> [RECORDS FOR THIS TASK]
[Start of section]

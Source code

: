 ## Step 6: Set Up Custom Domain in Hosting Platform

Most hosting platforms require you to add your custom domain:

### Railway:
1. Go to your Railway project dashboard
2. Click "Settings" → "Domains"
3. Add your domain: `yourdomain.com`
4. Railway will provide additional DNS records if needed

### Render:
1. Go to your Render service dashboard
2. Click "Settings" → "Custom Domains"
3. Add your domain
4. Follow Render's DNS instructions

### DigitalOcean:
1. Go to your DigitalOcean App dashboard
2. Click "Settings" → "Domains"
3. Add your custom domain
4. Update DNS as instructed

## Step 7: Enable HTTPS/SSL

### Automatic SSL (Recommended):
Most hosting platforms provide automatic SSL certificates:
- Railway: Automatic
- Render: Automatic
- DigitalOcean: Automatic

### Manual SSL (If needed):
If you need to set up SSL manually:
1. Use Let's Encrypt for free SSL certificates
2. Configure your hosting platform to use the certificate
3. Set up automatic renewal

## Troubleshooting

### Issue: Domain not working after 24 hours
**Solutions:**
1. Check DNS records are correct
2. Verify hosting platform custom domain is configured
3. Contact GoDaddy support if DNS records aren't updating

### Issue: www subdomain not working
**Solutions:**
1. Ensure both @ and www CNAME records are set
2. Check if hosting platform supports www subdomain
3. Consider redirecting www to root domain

[End of section]

> [TASK TO COMPLETE] Print the entries above exactly as they were written, down to the last line.

> [EXERCISE OUTPUT]
Source code

: ## Step 6: Set Up Custom Domain in Hosting Platform

Most hosting platforms require you to add your custom domain:

### Railway:
1. Go to your Railway project dashboard
2. Click "Settings" → "Domains"
3. Add your domain: `yourdomain.com`
4. Railway will provide additional DNS records if needed

### Render:
1. Go to your Render service dashboard
2. Click "Settings" → "Custom Domains"
3. Add your domain
4. Follow Render's DNS instructions

### DigitalOcean:
1. Go to your DigitalOcean App dashboard
2. Click "Settings" → "Domains"
3. Add your custom domain
4. Update DNS as instructed

## Step 7: Enable HTTPS/SSL

### Automatic SSL (Recommended):
Most hosting platforms provide automatic SSL certificates:
- Railway: Automatic
- Render: Automatic
- DigitalOcean: Automatic

### Manual SSL (If needed):
If you need to set up SSL manually:
1. Use Let's Encrypt for free SSL certificates
2. Configure your hosting platform to use the certificate
3. Set up automatic renewal

## Troubleshooting

### Issue: Domain not working after 24 hours
**Solutions:**
1. Check DNS records are correct
2. Verify hosting platform custom domain is configured
3. Contact GoDaddy support if DNS records aren't updating

### Issue: www subdomain not working
**Solutions:**
1. Ensure both @ and www CNAME records are set
2. Check if hosting platform supports www subdomain
3. Consider redirecting www to root domain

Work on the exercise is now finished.